Volume 14, Issue 1, 2016

Matter and Mind are Entangled in Two Streams of Images Guiding Behavior and Informing the Subject Through Awareness
Walter Freeman, Department of Molecular and Cell Biology, University of California at Berkeley, USA and Giuseppe Vitiello, Department of Physics, University of Salerno, Italy

Brains acquire knowledge by acting into the environment to confirm or reject hypotheses imagined from memory in the action-perception cycle. Memories are created and updated through phase transitions from a gas-like ground state to a liquid-like condensate that we model as a dissipative quantum field. Each retrieved memory is imposed in the amplitude modulation (AM) of a narrow band carrier frequency of a macroscopic wave packet in the beta-gamma range of brain waves. Brains imagine hypotheses about the world by copying AM patterns and mirroring them in time. We postulate that the AM patterns in forward thermodynamic time implements action (matter), while the time-reversed copy (mirrored time) governs perception (mind, awareness). They are entangled dynamical modes that we distinguish by patterns of phase modulation that accompany the AM patterns in the electrocorticogram.


How to Back up or Refute Quantum Theories of Consciousness
Elias Okón and Miguel Ángel Sebastián, Institute for Philosophical Research, National Autonomous University of México Coyoacán, México

Since the early days of quantum theory, both physicists and philosophers have speculated about the idea of a fundamental link between consciousness and quantum mechanics. In particular, it has been suggested that consciousness might be the key to the solution of the quantum measurement problem - the question of deciding under which circumstances, if at all, the wave function collapses. Inspired by this possibility, the thought has been promoted that the quantum level of description is the one at which we should look if we want to provide a satisfactory theory of consciousness. Is it, however, empirically possible to determine whether or not consciousness is related to the collapse of the wave function? Some have suggested that it is not while others have argued that it is possible to show that they are not related. In this paper we will argue that, even though existing proposals that claim to show that consciousness is not related to collapse do not work (because they are based on a misunderstanding of either the quantum theories in question or the notion of consciousness in play), it is empirically possible to test such claims. Then, based on the fact that any quantum state possesses with certainty a specfific property, we will present a concrete empirical way by which the issue could be settled.


On the Possibility and Reality of Introspection
Michel Bitbol, Archives Husserl, ENS/CNRS, Paris, France and Claire Petitmengin, Institut Mines-Télécom, Paris, France

Conflicting claims have been made about whether introspection can be reliable at all. Lots of objections have been formulated against it in classical and modern literature. We thus list these objections and outline some replies, in addition to some theoretical rebuttals based on contemporary philosophy of science. We further point out that these objections target an abstract image of introspection rather than introspection per se. Accordingly, we describe one of the currently available methods that we ourselves practice: the elicitation (or micro-phenomenological) interview method.

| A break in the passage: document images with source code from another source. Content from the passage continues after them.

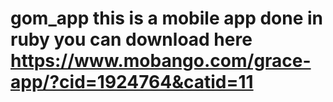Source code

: # gom_app this is a mobile app done in ruby you can download here https://www.mobango.com/grace-app/?cid=1924764&catid=11
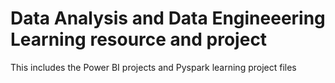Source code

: # Data Analysis and Data Engineeering Learning resource and project
This includes the Power BI projects and Pyspark learning project files
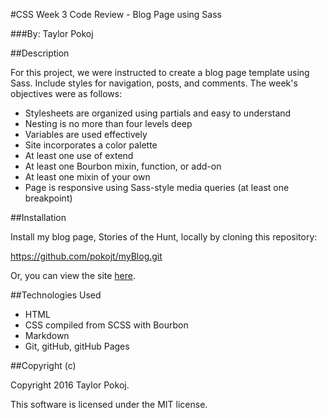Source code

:#CSS Week 3 Code Review - Blog Page using Sass

###By: Taylor Pokoj

##Description

For this project, we were instructed to create a blog page template using Sass. Include styles for navigation, posts, and comments. The week's objectives were as follows:

- Stylesheets are organized using partials and easy to understand
- Nesting is no more than four levels deep
- Variables are used effectively
- Site incorporates a color palette
- At least one use of extend
- At least one Bourbon mixin, function, or add-on
- At least one mixin of your own
- Page is responsive using Sass-style media queries (at least one breakpoint)

##Installation

Install my blog page, Stories of the Hunt, locally by cloning this repository:

https://github.com/pokojt/myBlog.git

Or, you can view the site [here](http://pokojt.github.io/myBlog).

##Technologies Used

- HTML
- CSS compiled from SCSS with Bourbon
- Markdown
- Git, gitHub, gitHub Pages

##Copyright (c)

 Copyright 2016 Taylor Pokoj.

 This software is licensed under the MIT license.
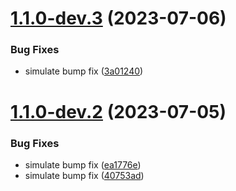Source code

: # [1.1.0-dev.3](https://github.com/hagzag/cicd-toolz/compare/v1.1.0-dev.2...v1.1.0-dev.3) (2023-07-06)


### Bug Fixes

* simulate bump fix ([3a01240](https://github.com/hagzag/cicd-toolz/commit/3a012406adc4c6575749d952699145d25639d603))

# [1.1.0-dev.2](https://github.com/hagzag/cicd-toolz/compare/v1.1.0-dev.1...v1.1.0-dev.2) (2023-07-05)


### Bug Fixes

* simulate bump fix ([ea1776e](https://github.com/hagzag/cicd-toolz/commit/ea1776ea5aae98c95d3981ebc186709975ad9198))
* simulate bump fix ([40753ad](https://github.com/hagzag/cicd-toolz/commit/40753addf3c7d892fa21bcf2fce1e6394b315811))



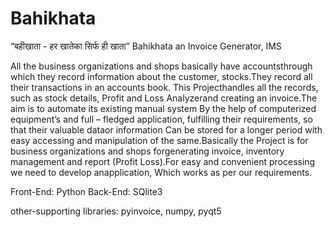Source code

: # Bahikhata
“बहीखाता - हर खातेका सिर्फ ही खाता”
Bahikhata an Invoice Generator, IMS 

All the business organizations and shops basically have accountsthrough which they record information about the customer, stocks.They record all their transactions in an accounts book. This Projecthandles all the records, such as stock details, Profit and Loss Analyzerand creating an invoice.The aim is to automate its existing manual system By the help of computerized equipment’s and full – fledged application, fulfilling their requirements, so that their valuable dataor information Can be stored for a longer period with easy accessing and manipulation of the same.Basically the Project is for business organizations and shops forgenerating invoice, inventory management and report (Profit Loss).For easy and convenient processing we need to develop anapplication, Which works as per our requirements. 

Front-End: Python
Back-End: SQlite3

other-supporting libraries: pyinvoice, numpy, pyqt5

Our aim is to show that, irrespective of its alleged theoretical "impossibility", introspection is made real by this kind of method which incorporates replies to most standard objections.


Physicalism, Truth, and the Pinocchio Paradox
Laureana Luna, Department of Philosophy, IES Francisco Marin, Siles, Spain

We develop an argument sketched by Luna (2011) based on the Pinocchio paradox, which was proposed by Eldridge-Smith and Eldridge-Smith (2010). We show that, upon plausible assumptions, the claim that mental states supervene on bodily states leads to the conclusion that some proposition is both paradoxical and not paradoxical. In order to show how the presence of paradoxes can be harnessed for philosophical argumentation, we also present a couple of related arguments.